Planning delays ‘driving small firms away from housebuilding’

DELAYS and rising costs caused by the planning system are driving small builders from house-building and fuelling the housing crisis, an industry body has claimed.

The NHBC Foundation said a third of small firms have to wait more than a year for planning approval, while nearly 80 per cent have seen a significant hike in planning-related fees in the last two years.

Thirty-eight per cent said a sluggish, costly and inconsistent planning process was posing a major challenge to their business. Another 37 per cent cited the lack of available land at a suitable price has become the most serious obstacle to growth.

The report noted that the number of small firms active in housebuilding continues to decline, accounting for 12 per cent of market share in 2015 compared with 28 per cent in 2008.
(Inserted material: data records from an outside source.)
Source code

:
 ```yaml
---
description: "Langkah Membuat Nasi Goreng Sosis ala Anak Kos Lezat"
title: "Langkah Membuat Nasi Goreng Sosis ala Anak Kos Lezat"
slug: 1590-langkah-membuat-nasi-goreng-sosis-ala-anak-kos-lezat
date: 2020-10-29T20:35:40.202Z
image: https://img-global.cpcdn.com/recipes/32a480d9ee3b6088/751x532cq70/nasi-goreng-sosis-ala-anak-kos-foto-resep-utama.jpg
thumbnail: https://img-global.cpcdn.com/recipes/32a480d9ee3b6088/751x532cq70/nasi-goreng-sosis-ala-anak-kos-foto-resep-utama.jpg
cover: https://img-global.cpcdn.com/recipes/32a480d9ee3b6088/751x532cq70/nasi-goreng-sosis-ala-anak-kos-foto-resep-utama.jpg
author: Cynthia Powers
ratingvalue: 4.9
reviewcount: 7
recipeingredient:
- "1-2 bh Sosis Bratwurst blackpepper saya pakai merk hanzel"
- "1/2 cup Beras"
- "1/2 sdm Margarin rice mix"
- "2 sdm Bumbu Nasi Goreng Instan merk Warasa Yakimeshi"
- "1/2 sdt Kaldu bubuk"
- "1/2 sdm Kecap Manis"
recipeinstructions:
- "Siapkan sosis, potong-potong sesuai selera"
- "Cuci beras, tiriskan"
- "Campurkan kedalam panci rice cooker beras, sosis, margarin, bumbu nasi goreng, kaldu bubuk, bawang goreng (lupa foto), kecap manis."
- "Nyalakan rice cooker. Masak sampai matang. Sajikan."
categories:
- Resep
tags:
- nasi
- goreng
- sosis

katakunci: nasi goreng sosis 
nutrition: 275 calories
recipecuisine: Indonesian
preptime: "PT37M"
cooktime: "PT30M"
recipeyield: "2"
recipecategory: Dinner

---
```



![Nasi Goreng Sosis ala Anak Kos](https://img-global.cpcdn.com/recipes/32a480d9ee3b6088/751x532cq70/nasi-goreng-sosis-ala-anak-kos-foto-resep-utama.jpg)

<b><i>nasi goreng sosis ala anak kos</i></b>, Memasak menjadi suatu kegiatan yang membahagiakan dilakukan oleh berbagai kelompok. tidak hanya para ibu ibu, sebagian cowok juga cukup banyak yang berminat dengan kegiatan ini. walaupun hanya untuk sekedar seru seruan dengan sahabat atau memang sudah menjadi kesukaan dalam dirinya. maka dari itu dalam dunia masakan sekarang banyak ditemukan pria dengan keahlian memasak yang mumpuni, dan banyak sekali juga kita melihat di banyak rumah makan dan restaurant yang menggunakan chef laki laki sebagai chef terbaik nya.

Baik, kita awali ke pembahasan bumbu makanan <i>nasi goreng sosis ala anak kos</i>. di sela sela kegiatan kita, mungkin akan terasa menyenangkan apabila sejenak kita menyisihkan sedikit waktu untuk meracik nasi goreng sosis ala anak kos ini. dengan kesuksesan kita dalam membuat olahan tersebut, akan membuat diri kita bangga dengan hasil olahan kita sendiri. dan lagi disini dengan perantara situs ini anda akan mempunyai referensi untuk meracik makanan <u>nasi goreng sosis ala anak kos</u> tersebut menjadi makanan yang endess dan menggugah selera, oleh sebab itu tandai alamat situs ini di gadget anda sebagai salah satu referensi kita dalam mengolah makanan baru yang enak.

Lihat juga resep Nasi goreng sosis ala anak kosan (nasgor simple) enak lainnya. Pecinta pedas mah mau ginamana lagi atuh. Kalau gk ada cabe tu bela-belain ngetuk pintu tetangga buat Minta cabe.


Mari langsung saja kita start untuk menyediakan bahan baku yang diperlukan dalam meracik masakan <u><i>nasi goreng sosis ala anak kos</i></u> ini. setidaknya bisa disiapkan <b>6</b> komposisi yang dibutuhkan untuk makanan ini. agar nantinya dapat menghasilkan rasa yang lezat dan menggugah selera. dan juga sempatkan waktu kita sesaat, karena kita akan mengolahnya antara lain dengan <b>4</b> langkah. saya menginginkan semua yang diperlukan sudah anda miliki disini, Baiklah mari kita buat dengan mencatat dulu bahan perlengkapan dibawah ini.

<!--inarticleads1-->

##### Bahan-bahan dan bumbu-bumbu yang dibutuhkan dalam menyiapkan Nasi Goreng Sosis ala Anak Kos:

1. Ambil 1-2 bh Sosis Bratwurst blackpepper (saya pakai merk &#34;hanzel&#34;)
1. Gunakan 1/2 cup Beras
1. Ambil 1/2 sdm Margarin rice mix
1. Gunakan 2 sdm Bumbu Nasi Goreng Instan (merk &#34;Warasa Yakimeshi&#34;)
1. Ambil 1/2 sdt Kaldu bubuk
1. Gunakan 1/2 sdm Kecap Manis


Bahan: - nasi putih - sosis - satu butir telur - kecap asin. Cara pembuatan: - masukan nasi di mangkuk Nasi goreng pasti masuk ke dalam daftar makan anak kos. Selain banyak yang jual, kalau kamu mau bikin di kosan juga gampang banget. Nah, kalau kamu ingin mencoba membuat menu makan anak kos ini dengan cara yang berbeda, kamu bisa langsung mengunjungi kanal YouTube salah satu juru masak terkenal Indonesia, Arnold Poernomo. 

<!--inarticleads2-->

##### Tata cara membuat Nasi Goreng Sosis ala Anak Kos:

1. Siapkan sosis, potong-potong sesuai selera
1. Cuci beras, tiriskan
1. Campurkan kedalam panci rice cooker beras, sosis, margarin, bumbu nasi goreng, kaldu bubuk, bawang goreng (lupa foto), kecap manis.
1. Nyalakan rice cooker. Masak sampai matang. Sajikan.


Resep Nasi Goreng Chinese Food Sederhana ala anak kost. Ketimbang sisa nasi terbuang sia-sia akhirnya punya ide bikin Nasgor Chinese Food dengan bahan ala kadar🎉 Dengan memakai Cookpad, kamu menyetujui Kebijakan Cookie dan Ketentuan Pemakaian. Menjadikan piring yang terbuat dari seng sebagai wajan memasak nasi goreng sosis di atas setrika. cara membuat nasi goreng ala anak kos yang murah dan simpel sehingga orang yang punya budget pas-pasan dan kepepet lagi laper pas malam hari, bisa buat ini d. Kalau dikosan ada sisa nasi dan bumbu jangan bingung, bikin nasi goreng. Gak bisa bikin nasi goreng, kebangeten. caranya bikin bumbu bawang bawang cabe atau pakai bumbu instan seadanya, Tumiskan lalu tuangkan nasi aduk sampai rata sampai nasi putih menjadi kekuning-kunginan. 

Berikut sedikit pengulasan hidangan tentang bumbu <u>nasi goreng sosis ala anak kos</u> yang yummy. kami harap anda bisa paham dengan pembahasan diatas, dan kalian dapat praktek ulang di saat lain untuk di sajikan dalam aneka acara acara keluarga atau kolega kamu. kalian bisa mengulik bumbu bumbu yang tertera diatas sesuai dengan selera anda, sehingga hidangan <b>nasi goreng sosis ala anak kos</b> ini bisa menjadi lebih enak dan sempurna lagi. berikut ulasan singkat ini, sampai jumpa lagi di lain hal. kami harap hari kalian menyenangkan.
Nevertheless, 58 per cent of small builders were optimistic about the future of the industry, with two-thirds expecting an increase in the number of homes they will build over the next two years.

Neil Smith, NHBC head of research and innovation, said: “While the planning process is recognised as a necessary control, small housebuilders and developers continue to express considerable frustration with it. The increasing complexity, time taken to achieve a decision, and the unpredictability and inconsistency within the planning process are slowing the delivery of new homes and, in some cases, causing companies to leave this market.

"Greater certainty and more standardised approaches, clarity concerning the fees and tariffs, coupled with a more responsive service from planning departments would increase predictability and significantly help to speed up the process, thereby increasing the number of homes built."

But councils say the planning system is not barrier to housebuilding and development is mainly being held back by skills shortages in the construction industry.

Figures published by the Local Government Association show nine out of 10 applications are approved and in 2013-14 permission had been granted for 443,265 homes that developers had yet to start work on – a record high.